◆ TASK STATEMENT ◆
Taking the line with "The Nautilus DevOps" as the first and the line with "a. Create an" as the last, set down exactly every line in that range from the entries below, and no more.

>>

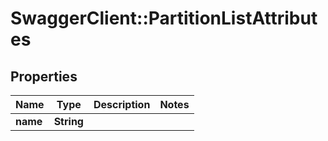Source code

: # SwaggerClient::PartitionListAttributes

## Properties
Name | Type | Description | Notes
------------ | ------------- | ------------- | -------------
**name** | **String** |  | 

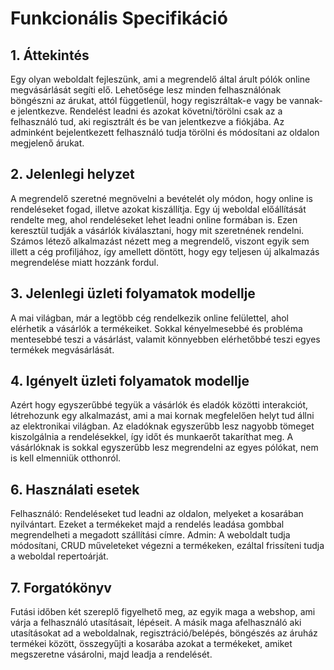 # Funkcionális Specifikáció

## 1. Áttekintés
Egy olyan weboldalt fejleszünk, ami a megrendelő által árult pólók online megvásárlását segíti elő. Lehetősége lesz minden felhasználónak böngészni az árukat, attól függetlenül, hogy regiszráltak-e vagy be vannak-e jelentkezve. Rendelést leadni és azokat követni/törölni csak az a felhasználó tud, aki regisztrált és be van jelentkezve a fiókjába. Az adminként bejelentkezett felhasználó tudja törölni és módosítani az oldalon megjelenő árukat.


## 2. Jelenlegi helyzet
A megrendelő szeretné megnövelni a bevételét oly módon, hogy online is rendeléseket fogad, illetve azokat kiszállítja. Egy új weboldal előállítását rendelte meg, ahol rendeléseket lehet leadni online formában is.  Ezen keresztül tudják a vásárlók kiválasztani, hogy mit szeretnének rendelni. Számos létező alkalmazást nézett meg a megrendelő, viszont egyik sem illett a cég profiljához, így amellett döntött, hogy egy teljesen új alkalmazás megrendelése miatt hozzánk fordul.

## 3. Jelenlegi üzleti folyamatok modellje
A mai világban, már a legtöbb cég rendelkezik online felülettel, ahol elérhetik a vásárlók a termékeiket. Sokkal kényelmesebbé és probléma mentesebbé teszi a vásárlást, valamit könnyebben elérhetőbbé teszi egyes termékek megvásárlását.


## 4. Igényelt üzleti folyamatok modellje
Azért hogy egyszerűbbé tegyük a vásárlók és eladók közötti interakciót, létrehozunk egy alkalmazást, ami a mai kornak megfelelően helyt tud állni az elektronikai világban. Az eladóknak egyszerűbb lesz nagyobb tömeget kiszolgálnia a rendelésekkel, így időt és munkaerőt takaríthat meg. A vásárlóknak is sokkal egyszerűbb lesz megrendelni az egyes pólókat, nem is kell elmenniük otthonról.


## 6. Használati esetek
Felhasználó: Rendeléseket tud leadni az oldalon, melyeket a kosarában nyilvántart. Ezeket a termékeket majd a rendelés leadása gombbal megrendelheti a megadott szállítási címre.
Admin: A weboldalt tudja módosítani, CRUD műveleteket végezni a termékeken, ezáltal frissíteni tudja a weboldal repertoárját.

## 7. Forgatókönyv
Futási időben két szereplő figyelhető meg, az egyik maga a webshop, ami várja a felhasználó utasításait, lépéseit. A másik maga afelhasználó aki utasításokat ad a weboldalnak, regisztráció/belépés, böngészés az áruház termékei között, összegyűjti a kosarába azokat a termékeket, amiket megszeretne vásárolni, majd leadja a rendelését.
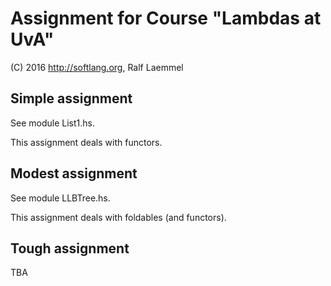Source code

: # Assignment for Course "Lambdas at UvA"

(C) 2016 http://softlang.org, Ralf Laemmel

## Simple assignment

See module List1.hs.

This assignment deals with functors.

## Modest assignment

See module LLBTree.hs.

This assignment deals with foldables (and functors).

## Tough assignment

TBA
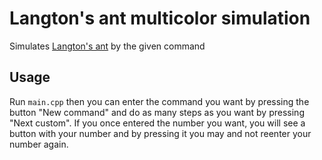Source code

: # Langton's ant multicolor simulation
Simulates [Langton's ant](https://en.wikipedia.org/wiki/Langton%27s_ant) by the given command
## Usage
Run `main.cpp` then you can enter the command you want by pressing the button "New command" 
and do as many steps as you want by pressing "Next custom".
If you once entered the number you want, you will see a button with your number 
and by pressing it you may and not reenter your number again.
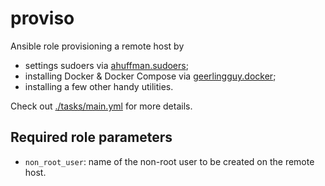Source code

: # proviso

Ansible role provisioning a remote host by 

* settings sudoers via [ahuffman.sudoers](https://galaxy.ansible.com/guisea/ansible-sudoers);
* installing Docker & Docker Compose via [geerlingguy.docker](https://galaxy.ansible.com/geerlingguy/docker); 
* installing a few other handy utilities.

Check out [./tasks/main.yml](./tasks/main.yml) for more details. 

## Required role parameters

* `non_root_user`: name of the non-root user to be created on the remote host.
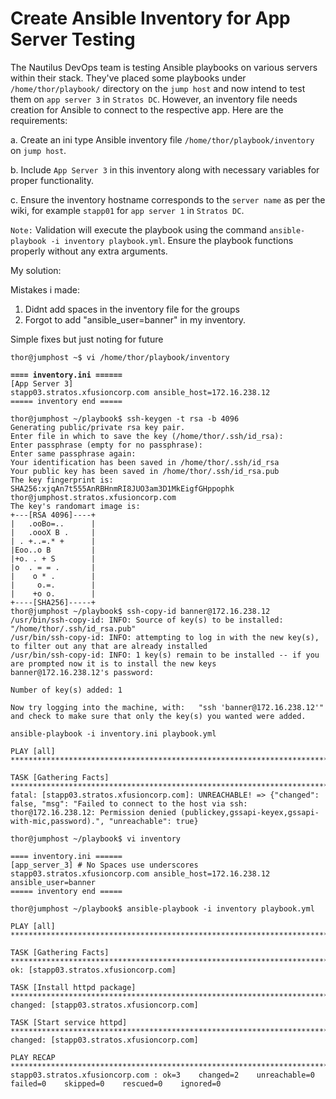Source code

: # Create Ansible Inventory for App Server Testing

The Nautilus DevOps team is testing Ansible playbooks on various servers within their stack. They've placed some playbooks under `/home/thor/playbook/` directory on the `jump host` and now intend to test them on `app server 3` in `Stratos DC`. However, an inventory file needs creation for Ansible to connect to the respective app. Here are the requirements:

a. Create an ini type Ansible inventory file `/home/thor/playbook/inventory` on `jump host`.

b. Include `App Server 3` in this inventory along with necessary variables for proper functionality.

c. Ensure the inventory hostname corresponds to the `server name` as per the wiki, for example `stapp01` for `app server 1` in `Stratos DC`.

`Note:` Validation will execute the playbook using the command `ansible-playbook -i inventory playbook.yml`. Ensure the playbook functions properly without any extra arguments.



My solution:

Mistakes i made:

1. Didnt add spaces in the inventory file for the groups
2. Forgot to add "ansible\_user=banner" in my inventory.

Simple fixes but just noting for future

<pre><code>thor@jumphost ~$ vi /home/thor/playbook/inventory

<strong>==== inventory.ini ======
</strong>[App Server 3] 
stapp03.stratos.xfusioncorp.com ansible_host=172.16.238.12 
===== inventory end =====

thor@jumphost ~/playbook$ ssh-keygen -t rsa -b 4096
Generating public/private rsa key pair.
Enter file in which to save the key (/home/thor/.ssh/id_rsa): 
Enter passphrase (empty for no passphrase): 
Enter same passphrase again: 
Your identification has been saved in /home/thor/.ssh/id_rsa
Your public key has been saved in /home/thor/.ssh/id_rsa.pub
The key fingerprint is:
SHA256:xjqAn7t555AnRBHnmRI8JUO3am3D1MkEigfGHppophk thor@jumphost.stratos.xfusioncorp.com
The key's randomart image is:
+---[RSA 4096]----+
|   .ooBo=..      |
|   .oooX B .     |
| . +..=.* +      |
|Eoo..o B         |
|+o. . + S        |
|o  . = = .       |
|    o * .        |
|     o.=.        |
|    +o o.        |
+----[SHA256]-----+
thor@jumphost ~/playbook$ ssh-copy-id banner@172.16.238.12
/usr/bin/ssh-copy-id: INFO: Source of key(s) to be installed: "/home/thor/.ssh/id_rsa.pub"
/usr/bin/ssh-copy-id: INFO: attempting to log in with the new key(s), to filter out any that are already installed
/usr/bin/ssh-copy-id: INFO: 1 key(s) remain to be installed -- if you are prompted now it is to install the new keys
banner@172.16.238.12's password: 

Number of key(s) added: 1

Now try logging into the machine, with:   "ssh 'banner@172.16.238.12'"
and check to make sure that only the key(s) you wanted were added.

ansible-playbook -i inventory.ini playbook.yml 

PLAY [all] *************************************************************************************************

TASK [Gathering Facts] *************************************************************************************
fatal: [stapp03.stratos.xfusioncorp.com]: UNREACHABLE! => {"changed": false, "msg": "Failed to connect to the host via ssh: thor@172.16.238.12: Permission denied (publickey,gssapi-keyex,gssapi-with-mic,password).", "unreachable": true}

thor@jumphost ~/playbook$ vi inventory

==== inventory.ini ======
[app_server_3] # No Spaces use underscores
stapp03.stratos.xfusioncorp.com ansible_host=172.16.238.12 ansible_user=banner
===== inventory end =====

thor@jumphost ~/playbook$ ansible-playbook -i inventory playbook.yml 

PLAY [all] *************************************************************************************************

TASK [Gathering Facts] *************************************************************************************
ok: [stapp03.stratos.xfusioncorp.com]

TASK [Install httpd package] *******************************************************************************
changed: [stapp03.stratos.xfusioncorp.com]

TASK [Start service httpd] *********************************************************************************
changed: [stapp03.stratos.xfusioncorp.com]

PLAY RECAP *************************************************************************************************
stapp03.stratos.xfusioncorp.com : ok=3    changed=2    unreachable=0    failed=0    skipped=0    rescued=0    ignored=0   
</code></pre>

<<

◆ WRITTEN REPLY ◆
The Nautilus DevOps team is testing Ansible playbooks on various servers within their stack. They've placed some playbooks under `/home/thor/playbook/` directory on the `jump host` and now intend to test them on `app server 3` in `Stratos DC`. However, an inventory file needs creation for Ansible to connect to the respective app. Here are the requirements:

a. Create an ini type Ansible inventory file `/home/thor/playbook/inventory` on `jump host`.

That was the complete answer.